PRG Supports Peter Mumford with Theatre Lighting Technology for The Ferryman

Produced by Sonia Friedman Productions, Neal Street Productions and Royal Court Theatre Productions, The Ferryman not only has multiple 5-star reviews to its name, but also the accolade of being the fastest-selling play in the history of the Royal Court Theatre. Now the play, written by Jez Butterworth, and directed by Sam Mendes, has transferred to the West End’s Gielgud Theatre where it is now booking until 19th May 2018 due to overwhelming demand.

Olivier Award and Knight of Illumination Award-winner Peter Mumford has lit Rob Howell’s set for both runs of the production. The play is set in rural Derry in the early 80s, where the Carney farmhouse is a hive of activity preparing for the annual harvest. A day of hard work, will be followed by a celebration of the harvest, but this year they are interrupted by a visitor.

The entire action takes place across two days, with an introductory scene then leading to the remainder of the action unfolding in the kitchen of the Carney household. With a single set used for the majority of the play, the lighting becomes key in transporting the audience into the kitchen setting, and in transitioning through the day as the sun rises and shines through the window.

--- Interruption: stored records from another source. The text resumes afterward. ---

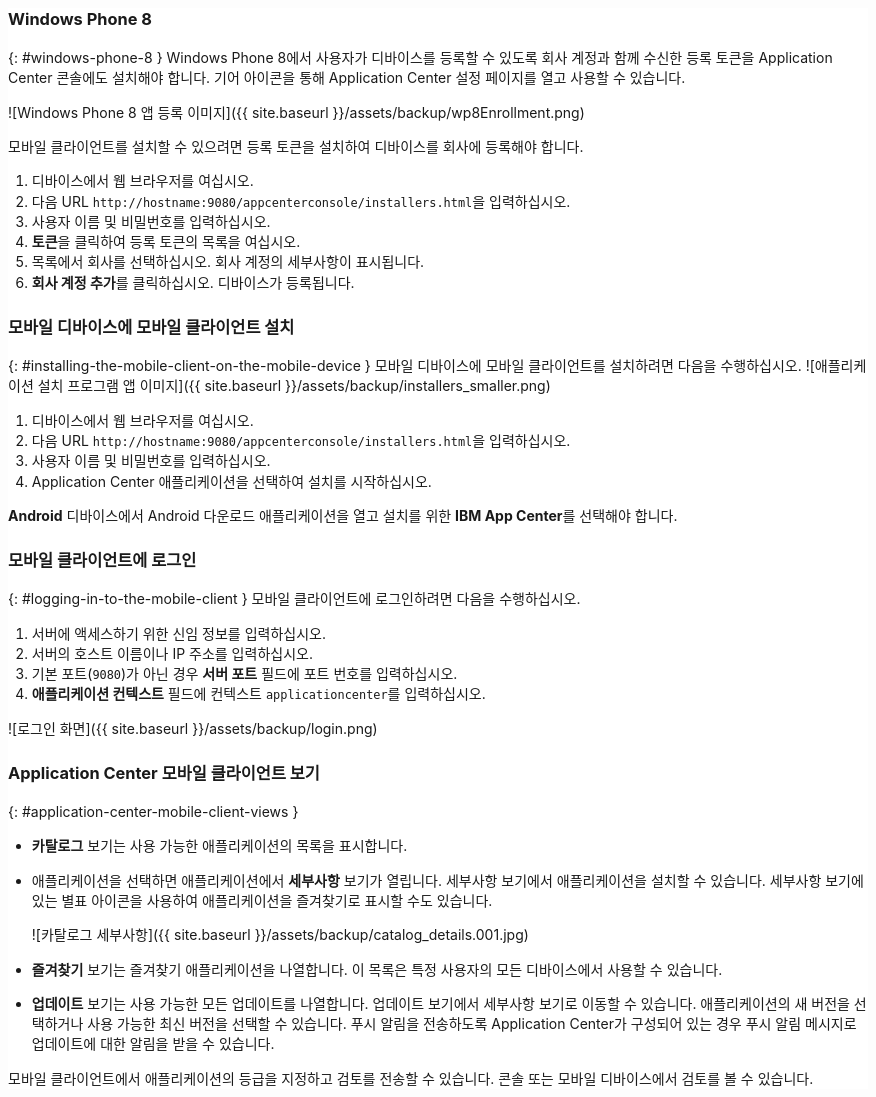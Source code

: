 ### Windows Phone 8
{: #windows-phone-8 }
Windows Phone 8에서 사용자가 디바이스를 등록할 수 있도록 회사 계정과 함께 수신한 등록 토큰을 Application Center 콘솔에도 설치해야 합니다. 기어 아이콘을 통해 Application Center 설정 페이지를 열고 사용할 수 있습니다.

![Windows Phone 8 앱 등록 이미지]({{ site.baseurl }}/assets/backup/wp8Enrollment.png)

모바일 클라이언트를 설치할 수 있으려면 등록 토큰을 설치하여 디바이스를 회사에 등록해야 합니다.

1. 디바이스에서 웹 브라우저를 여십시오.
2. 다음 URL `http://hostname:9080/appcenterconsole/installers.html`을 입력하십시오.
3. 사용자 이름 및 비밀번호를 입력하십시오.
4. **토큰**을 클릭하여 등록 토큰의 목록을 여십시오.
5. 목록에서 회사를 선택하십시오. 회사 계정의 세부사항이 표시됩니다.
6. **회사 계정 추가**를 클릭하십시오. 디바이스가 등록됩니다.

### 모바일 디바이스에 모바일 클라이언트 설치
{: #installing-the-mobile-client-on-the-mobile-device }
모바일 디바이스에 모바일 클라이언트를 설치하려면 다음을 수행하십시오.
![애플리케이션 설치 프로그램 앱 이미지]({{ site.baseurl }}/assets/backup/installers_smaller.png)

1. 디바이스에서 웹 브라우저를 여십시오.
2. 다음 URL `http://hostname:9080/appcenterconsole/installers.html`을 입력하십시오.
3. 사용자 이름 및 비밀번호를 입력하십시오.
4. Application Center 애플리케이션을 선택하여 설치를 시작하십시오.

**Android** 디바이스에서 Android 다운로드 애플리케이션을 열고 설치를 위한 **IBM App Center**를 선택해야 합니다.

### 모바일 클라이언트에 로그인
{: #logging-in-to-the-mobile-client }
모바일 클라이언트에 로그인하려면 다음을 수행하십시오.

1. 서버에 액세스하기 위한 신임 정보를 입력하십시오.
2. 서버의 호스트 이름이나 IP 주소를 입력하십시오.
3. 기본 포트(`9080`)가 아닌 경우 **서버 포트** 필드에 포트 번호를 입력하십시오.
4. **애플리케이션 컨텍스트** 필드에 컨텍스트 `applicationcenter`를 입력하십시오.

![로그인 화면]({{ site.baseurl }}/assets/backup/login.png)

### Application Center 모바일 클라이언트 보기
{: #application-center-mobile-client-views }
* **카탈로그** 보기는 사용 가능한 애플리케이션의 목록을 표시합니다.
* 애플리케이션을 선택하면 애플리케이션에서 **세부사항** 보기가 열립니다. 세부사항 보기에서 애플리케이션을 설치할 수 있습니다. 세부사항 보기에 있는 별표 아이콘을 사용하여 애플리케이션을 즐겨찾기로 표시할 수도 있습니다.

    ![카탈로그 세부사항]({{ site.baseurl }}/assets/backup/catalog_details.001.jpg)

* **즐겨찾기** 보기는 즐겨찾기 애플리케이션을 나열합니다. 이 목록은 특정 사용자의 모든 디바이스에서 사용할 수 있습니다.
* **업데이트** 보기는 사용 가능한 모든 업데이트를 나열합니다. 업데이트 보기에서 세부사항 보기로 이동할 수 있습니다. 애플리케이션의 새 버전을 선택하거나 사용 가능한 최신 버전을 선택할 수 있습니다. 푸시 알림을 전송하도록 Application Center가 구성되어 있는 경우 푸시 알림 메시지로 업데이트에 대한 알림을 받을 수 있습니다.

모바일 클라이언트에서 애플리케이션의 등급을 지정하고 검토를 전송할 수 있습니다. 콘솔 또는 모바일 디바이스에서 검토를 볼 수 있습니다.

Lighting designer Peter Mumford explains his initial approach to designing for a show: “Once I have familiarised myself with the material - opera score/script/musical composition etc. - and met with the director and designer for initial concept and design meetings, I tend to concentrate on creating a ‘palette’ that will enable me to create my work alongside and in tandem with the direction of the performance and the surface design. Whilst I will almost certainly have imagery in my head, I regard my real creative process and application to happen in the theatre with all the other elements present because they are basically the canvas on to which I work.

He continues “My approach is more like a complex preparation - creating a shape for the lighting rig, choosing the right equipment, making decisions about colour, but I never commit to the number of cues or precise pre-planning of lighting states - that is something I create in situ.”

For his design for The Ferryman, Peter first read the script and met with Sam Mendes and Rob Howell, attending read-throughs and following the evolution of both the script and set design. Alongside this, Peter began to map out the lighting design: “I had to design and draw it, work out the technical specifications to fit into the theatre. In this case we knew that it had to work for both the Royal Court, and later The Gielgud, so that became an additional technical consideration as well.”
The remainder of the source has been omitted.